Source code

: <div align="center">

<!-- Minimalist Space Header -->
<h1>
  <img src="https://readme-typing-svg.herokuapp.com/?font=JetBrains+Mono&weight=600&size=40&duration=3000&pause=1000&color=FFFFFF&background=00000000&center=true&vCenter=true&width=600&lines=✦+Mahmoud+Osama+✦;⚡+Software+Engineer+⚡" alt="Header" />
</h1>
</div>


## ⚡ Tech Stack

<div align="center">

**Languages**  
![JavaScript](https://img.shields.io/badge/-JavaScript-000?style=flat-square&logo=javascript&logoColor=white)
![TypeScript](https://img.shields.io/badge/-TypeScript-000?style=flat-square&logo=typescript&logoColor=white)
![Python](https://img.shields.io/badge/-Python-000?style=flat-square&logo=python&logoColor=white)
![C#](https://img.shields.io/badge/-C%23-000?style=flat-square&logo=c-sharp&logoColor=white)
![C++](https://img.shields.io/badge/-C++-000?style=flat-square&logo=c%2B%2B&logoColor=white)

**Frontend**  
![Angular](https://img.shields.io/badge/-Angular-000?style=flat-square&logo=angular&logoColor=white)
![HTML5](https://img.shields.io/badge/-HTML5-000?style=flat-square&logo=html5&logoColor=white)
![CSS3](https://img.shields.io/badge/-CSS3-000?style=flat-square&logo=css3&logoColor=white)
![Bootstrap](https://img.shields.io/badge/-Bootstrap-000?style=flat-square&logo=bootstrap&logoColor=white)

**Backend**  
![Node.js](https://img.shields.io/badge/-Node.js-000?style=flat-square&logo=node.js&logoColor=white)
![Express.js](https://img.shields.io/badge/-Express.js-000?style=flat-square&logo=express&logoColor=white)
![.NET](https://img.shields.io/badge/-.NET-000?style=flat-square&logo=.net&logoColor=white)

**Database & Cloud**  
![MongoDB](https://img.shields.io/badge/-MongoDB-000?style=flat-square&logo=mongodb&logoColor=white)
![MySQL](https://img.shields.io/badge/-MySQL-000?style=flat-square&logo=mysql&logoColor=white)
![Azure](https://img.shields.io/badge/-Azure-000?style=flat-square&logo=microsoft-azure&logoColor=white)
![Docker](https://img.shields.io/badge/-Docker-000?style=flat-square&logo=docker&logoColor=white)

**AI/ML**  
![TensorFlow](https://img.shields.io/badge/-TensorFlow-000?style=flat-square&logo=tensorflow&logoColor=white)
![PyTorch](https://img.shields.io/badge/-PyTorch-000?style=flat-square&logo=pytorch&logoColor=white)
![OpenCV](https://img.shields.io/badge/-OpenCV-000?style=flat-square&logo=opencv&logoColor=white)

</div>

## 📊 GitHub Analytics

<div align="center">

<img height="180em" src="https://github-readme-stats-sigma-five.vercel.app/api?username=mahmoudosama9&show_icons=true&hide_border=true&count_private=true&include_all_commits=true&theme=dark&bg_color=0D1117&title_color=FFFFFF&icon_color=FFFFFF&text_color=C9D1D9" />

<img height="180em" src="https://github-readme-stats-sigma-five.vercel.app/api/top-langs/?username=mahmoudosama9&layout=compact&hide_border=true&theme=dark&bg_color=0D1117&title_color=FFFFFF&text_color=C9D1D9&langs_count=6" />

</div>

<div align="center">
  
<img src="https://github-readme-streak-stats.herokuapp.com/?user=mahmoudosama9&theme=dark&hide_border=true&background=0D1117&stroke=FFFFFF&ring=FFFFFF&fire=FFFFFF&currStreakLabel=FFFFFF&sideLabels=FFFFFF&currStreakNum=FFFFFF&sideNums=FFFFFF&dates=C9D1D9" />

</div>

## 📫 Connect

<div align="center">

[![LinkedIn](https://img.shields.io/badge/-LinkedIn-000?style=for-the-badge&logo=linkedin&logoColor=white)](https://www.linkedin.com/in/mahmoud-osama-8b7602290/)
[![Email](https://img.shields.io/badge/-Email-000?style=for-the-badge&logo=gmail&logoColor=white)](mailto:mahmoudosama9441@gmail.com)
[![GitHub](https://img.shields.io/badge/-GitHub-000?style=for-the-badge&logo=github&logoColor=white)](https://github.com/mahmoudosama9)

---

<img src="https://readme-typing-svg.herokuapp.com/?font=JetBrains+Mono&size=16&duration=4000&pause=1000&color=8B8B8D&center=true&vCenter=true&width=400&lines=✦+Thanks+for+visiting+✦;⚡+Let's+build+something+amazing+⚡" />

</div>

====================

▶ [Prompt]:
Write out the whole listing exactly.

▶ [Solved exercise]:
Source code

: <div align="center">

<!-- Minimalist Space Header -->
<h1>
  <img src="https://readme-typing-svg.herokuapp.com/?font=JetBrains+Mono&weight=600&size=40&duration=3000&pause=1000&color=FFFFFF&background=00000000&center=true&vCenter=true&width=600&lines=✦+Mahmoud+Osama+✦;⚡+Software+Engineer+⚡" alt="Header" />
</h1>
</div>


## ⚡ Tech Stack

<div align="center">

**Languages**  
![JavaScript](https://img.shields.io/badge/-JavaScript-000?style=flat-square&logo=javascript&logoColor=white)
![TypeScript](https://img.shields.io/badge/-TypeScript-000?style=flat-square&logo=typescript&logoColor=white)
![Python](https://img.shields.io/badge/-Python-000?style=flat-square&logo=python&logoColor=white)
![C#](https://img.shields.io/badge/-C%23-000?style=flat-square&logo=c-sharp&logoColor=white)
![C++](https://img.shields.io/badge/-C++-000?style=flat-square&logo=c%2B%2B&logoColor=white)

**Frontend**  
![Angular](https://img.shields.io/badge/-Angular-000?style=flat-square&logo=angular&logoColor=white)
![HTML5](https://img.shields.io/badge/-HTML5-000?style=flat-square&logo=html5&logoColor=white)
![CSS3](https://img.shields.io/badge/-CSS3-000?style=flat-square&logo=css3&logoColor=white)
![Bootstrap](https://img.shields.io/badge/-Bootstrap-000?style=flat-square&logo=bootstrap&logoColor=white)

**Backend**  
![Node.js](https://img.shields.io/badge/-Node.js-000?style=flat-square&logo=node.js&logoColor=white)
![Express.js](https://img.shields.io/badge/-Express.js-000?style=flat-square&logo=express&logoColor=white)
![.NET](https://img.shields.io/badge/-.NET-000?style=flat-square&logo=.net&logoColor=white)

**Database & Cloud**  
![MongoDB](https://img.shields.io/badge/-MongoDB-000?style=flat-square&logo=mongodb&logoColor=white)
![MySQL](https://img.shields.io/badge/-MySQL-000?style=flat-square&logo=mysql&logoColor=white)
![Azure](https://img.shields.io/badge/-Azure-000?style=flat-square&logo=microsoft-azure&logoColor=white)
![Docker](https://img.shields.io/badge/-Docker-000?style=flat-square&logo=docker&logoColor=white)

**AI/ML**  
![TensorFlow](https://img.shields.io/badge/-TensorFlow-000?style=flat-square&logo=tensorflow&logoColor=white)
![PyTorch](https://img.shields.io/badge/-PyTorch-000?style=flat-square&logo=pytorch&logoColor=white)
![OpenCV](https://img.shields.io/badge/-OpenCV-000?style=flat-square&logo=opencv&logoColor=white)

</div>

## 📊 GitHub Analytics

<div align="center">

<img height="180em" src="https://github-readme-stats-sigma-five.vercel.app/api?username=mahmoudosama9&show_icons=true&hide_border=true&count_private=true&include_all_commits=true&theme=dark&bg_color=0D1117&title_color=FFFFFF&icon_color=FFFFFF&text_color=C9D1D9" />

<img height="180em" src="https://github-readme-stats-sigma-five.vercel.app/api/top-langs/?username=mahmoudosama9&layout=compact&hide_border=true&theme=dark&bg_color=0D1117&title_color=FFFFFF&text_color=C9D1D9&langs_count=6" />

</div>

<div align="center">
  
<img src="https://github-readme-streak-stats.herokuapp.com/?user=mahmoudosama9&theme=dark&hide_border=true&background=0D1117&stroke=FFFFFF&ring=FFFFFF&fire=FFFFFF&currStreakLabel=FFFFFF&sideLabels=FFFFFF&currStreakNum=FFFFFF&sideNums=FFFFFF&dates=C9D1D9" />

</div>

## 📫 Connect

<div align="center">

[![LinkedIn](https://img.shields.io/badge/-LinkedIn-000?style=for-the-badge&logo=linkedin&logoColor=white)](https://www.linkedin.com/in/mahmoud-osama-8b7602290/)
[![Email](https://img.shields.io/badge/-Email-000?style=for-the-badge&logo=gmail&logoColor=white)](mailto:mahmoudosama9441@gmail.com)
[![GitHub](https://img.shields.io/badge/-GitHub-000?style=for-the-badge&logo=github&logoColor=white)](https://github.com/mahmoudosama9)

---

<img src="https://readme-typing-svg.herokuapp.com/?font=JetBrains+Mono&size=16&duration=4000&pause=1000&color=8B8B8D&center=true&vCenter=true&width=400&lines=✦+Thanks+for+visiting+✦;⚡+Let's+build+something+amazing+⚡" />

</div>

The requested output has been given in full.